#### Work order:
Repeat the lines below exactly as they appear, but leave out the images.

#### Input material:
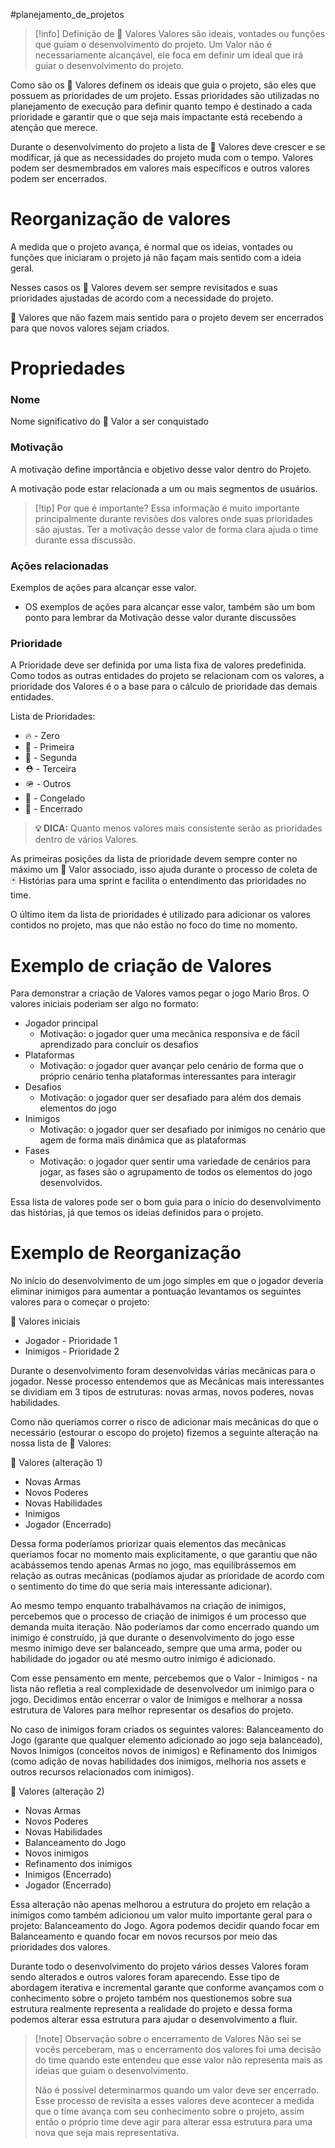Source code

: #planejamento_de_projetos 

> [!info] Definição de 🌟 Valores
> Valores são ideais, vontades ou funções que guiam o desenvolvimento do projeto. Um Valor não é necessariamente alcançável, ele foca em definir um ideal que irá guiar o desenvolvimento do projeto.

Como são os 🌟 Valores definem os ideais que guia o projeto, são eles que possuem as prioridades de um projeto. Essas prioridades são utilizadas no planejamento de execução para definir quanto tempo é destinado a cada prioridade e garantir que o que seja mais impactante está recebendo a atenção que merece.

Durante o desenvolvimento do projeto a lista de 🌟 Valores deve crescer e se modificar, já que as necessidades do projeto muda com o tempo. Valores podem ser desmembrados em valores mais específicos e outros valores podem ser encerrados.

# Reorganização de valores

A medida que o projeto avança, é normal que os ideias, vontades ou funções que iniciaram o projeto já não façam mais sentido com a ideia geral.

Nesses casos os 🌟 Valores devem ser sempre revisitados e suas prioridades ajustadas de acordo com a necessidade do projeto.

🌟 Valores que não fazem mais sentido para o projeto devem ser encerrados para que novos valores sejam criados.

# Propriedades

### Nome

Nome significativo do 🌟 Valor a ser conquistado
### Motivação

A motivação define importância e objetivo desse valor dentro do Projeto.

A motivação pode estar relacionada a um ou mais segmentos de usuários.

> [!tip] Por que é importante?
> Essa informação é muito importante principalmente durante revisões dos valores onde suas prioridades são ajustas. Ter a motivação desse valor de forma clara ajuda o time durante essa discussão.

### Ações relacionadas

Exemplos de ações para alcançar esse valor.
  - OS exemplos de ações para alcançar esse valor, também são um bom ponto para lembrar da Motivação desse valor durante discussões
### Prioridade

A Prioridade deve ser definida por uma lista fixa de valores predefinida. Como todos as outras entidades do projeto se relacionam com os valores, a prioridade dos Valores é o a base para o cálculo de prioridade das demais entidades.

Lista de Prioridades:

- 🔥 - Zero
- 🎈 - Primeira
- 👑 - Segunda
- ⛑️ - Terceira
- 🪖 - Outros
- 🥶 - Congelado
- 🛑 - Encerrado
  
> **💡 DICA:** Quanto menos valores mais consistente serão as prioridades dentro de vários Valores. 

As primeiras posições da lista de prioridade devem sempre conter no máximo um 🌟 Valor associado, isso ajuda durante o processo de coleta de 🃏 Histórias para uma sprint e facilita o entendimento das prioridades no time.

O último item da lista de prioridades é utilizado para adicionar os valores contidos no projeto, mas que não estão no foco do time no momento.

# Exemplo de criação de Valores

Para demonstrar a criação de Valores vamos pegar o jogo Mario Bros. O valores iniciais poderiam ser algo no formato:

- Jogador principal
	- Motivação: o jogador quer uma mecânica responsiva e de fácil aprendizado para concluir os desafios
- Plataformas
	- Motivação: o jogador quer avançar pelo cenário de forma que o próprio cenário tenha plataformas interessantes para interagir
- Desafios
	- Motivação: o jogador quer ser desafiado para além dos demais elementos do jogo
- Inimigos
	- Motivação: o jogador quer ser desafiado por inimigos no cenário que agem de forma mais dinâmica que as plataformas
- Fases
	- Motivação: o jogador quer sentir uma variedade de cenários para jogar, as fases são o agrupamento de todos os elementos do jogo desenvolvidos.

Essa lista de valores pode ser o bom guia para o início do desenvolvimento das histórias, já que temos os ideias definidos para o projeto.
# Exemplo de Reorganização

No início do desenvolvimento de um jogo simples em que o jogador deveria eliminar inimigos para aumentar a pontuação levantamos os seguintes valores para o começar o projeto:

🌟 Valores iniciais
- Jogador - Prioridade 1
- Inimigos - Prioridade 2

Durante o desenvolvimento foram desenvolvidas várias mecânicas para o jogador. Nesse processo entendemos que as Mecânicas mais interessantes se dividiam em 3 tipos de estruturas: novas armas, novos poderes, novas habilidades. 

Como não queríamos correr o risco de adicionar mais mecânicas do que o necessário (estourar o escopo do projeto) fizemos a seguinte alteração na nossa lista de 🌟 Valores:

🌟 Valores (alteração 1)
- Novas Armas
- Novos Poderes
- Novas Habilidades
- Inimigos
- Jogador (Encerrado)

Dessa forma poderíamos priorizar quais elementos das mecânicas queríamos focar no momento mais explicitamente, o que garantiu que não acabássemos tendo apenas Armas no jogo, mas equilibrássemos em relação as outras mecânicas (podíamos ajudar as prioridade de acordo com o sentimento do time do que seria mais interessante adicionar).

Ao mesmo tempo enquanto trabalhávamos na criação de inimigos, percebemos que o processo de criação de inimigos é um processo que demanda muita iteração. Não poderíamos dar como encerrado quando um inimigo é construído, já que durante o desenvolvimento do jogo esse mesmo inimigo deve ser balanceado, sempre que uma arma, poder ou habilidade do jogador ou até mesmo outro inimigo é adicionado.

Com esse pensamento em mente, percebemos que o Valor - Inimigos - na lista não refletia a real complexidade de desenvolvedor um inimigo para o jogo. Decidimos então encerrar o valor de Inimigos e melhorar a nossa estrutura de Valores para melhor representar os desafios do projeto. 

No caso de inimigos foram criados os seguintes valores: Balanceamento do Jogo (garante que qualquer elemento adicionado ao jogo seja balanceado), Novos Inimigos (conceitos novos de inimigos) e Refinamento dos Inimigos (como adição de novas habilidades dos inimigos, melhoria nos assets e outros recursos relacionados com inimigos).

🌟 Valores (alteração 2)
- Novas Armas
- Novos Poderes
- Novas Habilidades
- Balanceamento do Jogo
- Novos inimigos
- Refinamento dos inimigos
- Inimigos (Encerrado)
- Jogador (Encerrado)

Essa alteração não apenas melhorou a estrutura do projeto em relação a inimigos como também adicionou um valor muito importante geral para o projeto: Balanceamento do Jogo. Agora podemos decidir quando focar em Balanceamento e quando focar em novos recursos por meio das prioridades dos valores.

Durante todo o desenvolvimento do projeto vários desses Valores foram sendo alterados e outros valores foram aparecendo. Esse tipo de abordagem iterativa e incremental garante que conforme avançamos com o conhecimento sobre o projeto também nos questionemos sobre sua estrutura realmente representa a realidade do projeto e dessa forma podemos alterar essa estrutura para ajudar o desenvolvimento a fluir.

> [!note] Observação sobre o encerramento de Valores
> Não sei se vocês perceberam, mas o encerramento dos valores foi uma decisão do time quando este entendeu que esse valor não representa mais as ideias que guiam o desenvolvimento.
> 
> Não é possível determinarmos quando um valor deve ser encerrado. Esse processo de revisita a esses valores deve acontecer a medida que o time avança com seu conhecimento sobre o projeto, assim então o próprio time deve agir para alterar essa estrutura para uma nova que seja mais representativa.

#### Answer for the task:
Source code

: #planejamento_de_projetos 

> [!info] Definição de 🌟 Valores
> Valores são ideais, vontades ou funções que guiam o desenvolvimento do projeto. Um Valor não é necessariamente alcançável, ele foca em definir um ideal que irá guiar o desenvolvimento do projeto.

Como são os 🌟 Valores definem os ideais que guia o projeto, são eles que possuem as prioridades de um projeto. Essas prioridades são utilizadas no planejamento de execução para definir quanto tempo é destinado a cada prioridade e garantir que o que seja mais impactante está recebendo a atenção que merece.

Durante o desenvolvimento do projeto a lista de 🌟 Valores deve crescer e se modificar, já que as necessidades do projeto muda com o tempo. Valores podem ser desmembrados em valores mais específicos e outros valores podem ser encerrados.

# Reorganização de valores

A medida que o projeto avança, é normal que os ideias, vontades ou funções que iniciaram o projeto já não façam mais sentido com a ideia geral.

Nesses casos os 🌟 Valores devem ser sempre revisitados e suas prioridades ajustadas de acordo com a necessidade do projeto.

🌟 Valores que não fazem mais sentido para o projeto devem ser encerrados para que novos valores sejam criados.

# Propriedades

### Nome

Nome significativo do 🌟 Valor a ser conquistado
### Motivação

A motivação define importância e objetivo desse valor dentro do Projeto.

A motivação pode estar relacionada a um ou mais segmentos de usuários.

> [!tip] Por que é importante?
> Essa informação é muito importante principalmente durante revisões dos valores onde suas prioridades são ajustas. Ter a motivação desse valor de forma clara ajuda o time durante essa discussão.

### Ações relacionadas

Exemplos de ações para alcançar esse valor.
  - OS exemplos de ações para alcançar esse valor, também são um bom ponto para lembrar da Motivação desse valor durante discussões
### Prioridade

A Prioridade deve ser definida por uma lista fixa de valores predefinida. Como todos as outras entidades do projeto se relacionam com os valores, a prioridade dos Valores é o a base para o cálculo de prioridade das demais entidades.

Lista de Prioridades:

- 🔥 - Zero
- 🎈 - Primeira
- 👑 - Segunda
- ⛑️ - Terceira
- 🪖 - Outros
- 🥶 - Congelado
- 🛑 - Encerrado
  
> **💡 DICA:** Quanto menos valores mais consistente serão as prioridades dentro de vários Valores. 

As primeiras posições da lista de prioridade devem sempre conter no máximo um 🌟 Valor associado, isso ajuda durante o processo de coleta de 🃏 Histórias para uma sprint e facilita o entendimento das prioridades no time.

O último item da lista de prioridades é utilizado para adicionar os valores contidos no projeto, mas que não estão no foco do time no momento.

# Exemplo de criação de Valores

Para demonstrar a criação de Valores vamos pegar o jogo Mario Bros. O valores iniciais poderiam ser algo no formato:

- Jogador principal
	- Motivação: o jogador quer uma mecânica responsiva e de fácil aprendizado para concluir os desafios
- Plataformas
	- Motivação: o jogador quer avançar pelo cenário de forma que o próprio cenário tenha plataformas interessantes para interagir
- Desafios
	- Motivação: o jogador quer ser desafiado para além dos demais elementos do jogo
- Inimigos
	- Motivação: o jogador quer ser desafiado por inimigos no cenário que agem de forma mais dinâmica que as plataformas
- Fases
	- Motivação: o jogador quer sentir uma variedade de cenários para jogar, as fases são o agrupamento de todos os elementos do jogo desenvolvidos.

Essa lista de valores pode ser o bom guia para o início do desenvolvimento das histórias, já que temos os ideias definidos para o projeto.
# Exemplo de Reorganização

No início do desenvolvimento de um jogo simples em que o jogador deveria eliminar inimigos para aumentar a pontuação levantamos os seguintes valores para o começar o projeto:

🌟 Valores iniciais
- Jogador - Prioridade 1
- Inimigos - Prioridade 2

Durante o desenvolvimento foram desenvolvidas várias mecânicas para o jogador. Nesse processo entendemos que as Mecânicas mais interessantes se dividiam em 3 tipos de estruturas: novas armas, novos poderes, novas habilidades. 

Como não queríamos correr o risco de adicionar mais mecânicas do que o necessário (estourar o escopo do projeto) fizemos a seguinte alteração na nossa lista de 🌟 Valores:

🌟 Valores (alteração 1)
- Novas Armas
- Novos Poderes
- Novas Habilidades
- Inimigos
- Jogador (Encerrado)

Dessa forma poderíamos priorizar quais elementos das mecânicas queríamos focar no momento mais explicitamente, o que garantiu que não acabássemos tendo apenas Armas no jogo, mas equilibrássemos em relação as outras mecânicas (podíamos ajudar as prioridade de acordo com o sentimento do time do que seria mais interessante adicionar).

Ao mesmo tempo enquanto trabalhávamos na criação de inimigos, percebemos que o processo de criação de inimigos é um processo que demanda muita iteração. Não poderíamos dar como encerrado quando um inimigo é construído, já que durante o desenvolvimento do jogo esse mesmo inimigo deve ser balanceado, sempre que uma arma, poder ou habilidade do jogador ou até mesmo outro inimigo é adicionado.

Com esse pensamento em mente, percebemos que o Valor - Inimigos - na lista não refletia a real complexidade de desenvolvedor um inimigo para o jogo. Decidimos então encerrar o valor de Inimigos e melhorar a nossa estrutura de Valores para melhor representar os desafios do projeto. 

No caso de inimigos foram criados os seguintes valores: Balanceamento do Jogo (garante que qualquer elemento adicionado ao jogo seja balanceado), Novos Inimigos (conceitos novos de inimigos) e Refinamento dos Inimigos (como adição de novas habilidades dos inimigos, melhoria nos assets e outros recursos relacionados com inimigos).

🌟 Valores (alteração 2)
- Novas Armas
- Novos Poderes
- Novas Habilidades
- Balanceamento do Jogo
- Novos inimigos
- Refinamento dos inimigos
- Inimigos (Encerrado)
- Jogador (Encerrado)

Essa alteração não apenas melhorou a estrutura do projeto em relação a inimigos como também adicionou um valor muito importante geral para o projeto: Balanceamento do Jogo. Agora podemos decidir quando focar em Balanceamento e quando focar em novos recursos por meio das prioridades dos valores.

Durante todo o desenvolvimento do projeto vários desses Valores foram sendo alterados e outros valores foram aparecendo. Esse tipo de abordagem iterativa e incremental garante que conforme avançamos com o conhecimento sobre o projeto também nos questionemos sobre sua estrutura realmente representa a realidade do projeto e dessa forma podemos alterar essa estrutura para ajudar o desenvolvimento a fluir.

> [!note] Observação sobre o encerramento de Valores
> Não sei se vocês perceberam, mas o encerramento dos valores foi uma decisão do time quando este entendeu que esse valor não representa mais as ideias que guiam o desenvolvimento.
> 
> Não é possível determinarmos quando um valor deve ser encerrado. Esse processo de revisita a esses valores deve acontecer a medida que o time avança com seu conhecimento sobre o projeto, assim então o próprio time deve agir para alterar essa estrutura para uma nova que seja mais representativa.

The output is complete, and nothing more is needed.